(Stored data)
┌──

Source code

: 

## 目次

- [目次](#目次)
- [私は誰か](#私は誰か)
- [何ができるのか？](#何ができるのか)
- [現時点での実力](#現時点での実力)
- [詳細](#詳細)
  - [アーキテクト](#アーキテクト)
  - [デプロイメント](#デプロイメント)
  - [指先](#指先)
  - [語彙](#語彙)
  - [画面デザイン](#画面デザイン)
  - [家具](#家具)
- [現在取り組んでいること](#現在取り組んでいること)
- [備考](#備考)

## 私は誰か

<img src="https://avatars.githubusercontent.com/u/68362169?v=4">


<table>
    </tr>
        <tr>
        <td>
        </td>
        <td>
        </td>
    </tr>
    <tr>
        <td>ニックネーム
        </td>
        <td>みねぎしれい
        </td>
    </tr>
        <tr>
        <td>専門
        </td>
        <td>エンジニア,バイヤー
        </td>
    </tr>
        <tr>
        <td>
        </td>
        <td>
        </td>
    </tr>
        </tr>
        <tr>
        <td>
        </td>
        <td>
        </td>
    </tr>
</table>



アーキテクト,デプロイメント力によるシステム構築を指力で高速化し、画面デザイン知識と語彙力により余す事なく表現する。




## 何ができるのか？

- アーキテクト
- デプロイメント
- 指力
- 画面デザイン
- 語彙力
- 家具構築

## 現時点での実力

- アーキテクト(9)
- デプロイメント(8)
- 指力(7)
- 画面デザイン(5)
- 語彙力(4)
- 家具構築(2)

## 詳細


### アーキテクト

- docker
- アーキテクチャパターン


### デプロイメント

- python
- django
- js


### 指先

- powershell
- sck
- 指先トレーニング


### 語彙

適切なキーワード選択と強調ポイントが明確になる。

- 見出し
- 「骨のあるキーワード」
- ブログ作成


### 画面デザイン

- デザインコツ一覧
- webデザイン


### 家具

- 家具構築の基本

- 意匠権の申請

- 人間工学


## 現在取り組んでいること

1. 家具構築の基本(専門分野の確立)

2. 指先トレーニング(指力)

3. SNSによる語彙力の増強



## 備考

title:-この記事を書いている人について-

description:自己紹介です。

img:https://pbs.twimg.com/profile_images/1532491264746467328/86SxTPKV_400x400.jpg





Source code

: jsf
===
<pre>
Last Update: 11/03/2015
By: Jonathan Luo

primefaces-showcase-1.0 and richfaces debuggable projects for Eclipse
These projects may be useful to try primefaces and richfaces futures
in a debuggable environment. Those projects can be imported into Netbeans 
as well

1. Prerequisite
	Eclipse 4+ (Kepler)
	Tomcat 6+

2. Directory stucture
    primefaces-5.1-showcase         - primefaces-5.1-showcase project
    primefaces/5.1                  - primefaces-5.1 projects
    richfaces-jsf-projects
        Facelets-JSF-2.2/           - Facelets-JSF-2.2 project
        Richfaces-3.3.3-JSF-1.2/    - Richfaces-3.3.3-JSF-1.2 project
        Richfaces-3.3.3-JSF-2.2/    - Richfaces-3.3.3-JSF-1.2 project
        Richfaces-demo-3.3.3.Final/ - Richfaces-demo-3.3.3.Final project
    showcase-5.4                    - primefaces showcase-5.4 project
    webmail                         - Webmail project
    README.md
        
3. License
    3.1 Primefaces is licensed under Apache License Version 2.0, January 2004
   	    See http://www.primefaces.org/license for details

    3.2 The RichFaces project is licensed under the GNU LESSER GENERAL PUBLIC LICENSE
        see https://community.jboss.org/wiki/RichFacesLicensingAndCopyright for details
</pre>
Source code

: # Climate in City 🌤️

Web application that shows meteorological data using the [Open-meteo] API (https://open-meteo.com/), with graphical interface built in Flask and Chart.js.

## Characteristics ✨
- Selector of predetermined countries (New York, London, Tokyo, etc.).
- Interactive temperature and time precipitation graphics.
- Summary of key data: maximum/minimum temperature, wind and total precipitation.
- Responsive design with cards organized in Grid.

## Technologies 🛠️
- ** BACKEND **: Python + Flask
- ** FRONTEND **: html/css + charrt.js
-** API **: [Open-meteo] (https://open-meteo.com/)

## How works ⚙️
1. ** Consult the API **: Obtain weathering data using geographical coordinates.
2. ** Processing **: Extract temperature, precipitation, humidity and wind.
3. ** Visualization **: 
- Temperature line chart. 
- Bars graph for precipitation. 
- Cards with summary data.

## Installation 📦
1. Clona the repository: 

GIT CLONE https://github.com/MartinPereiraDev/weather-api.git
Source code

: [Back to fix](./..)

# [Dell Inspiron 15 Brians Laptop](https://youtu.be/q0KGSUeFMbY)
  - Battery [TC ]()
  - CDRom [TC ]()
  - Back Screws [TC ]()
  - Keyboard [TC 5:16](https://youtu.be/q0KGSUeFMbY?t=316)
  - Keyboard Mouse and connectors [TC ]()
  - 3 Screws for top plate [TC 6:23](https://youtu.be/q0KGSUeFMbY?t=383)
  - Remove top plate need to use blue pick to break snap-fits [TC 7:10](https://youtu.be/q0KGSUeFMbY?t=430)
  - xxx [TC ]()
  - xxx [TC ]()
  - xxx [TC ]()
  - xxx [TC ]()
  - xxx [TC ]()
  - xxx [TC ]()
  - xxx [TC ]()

└──

**Action item:** Search the data above for the word "debuggable" and show every line that has it.

**Exercise response:**
primefaces-showcase-1.0 and richfaces debuggable projects for Eclipse
in a debuggable environment. Those projects can be imported into Netbeans 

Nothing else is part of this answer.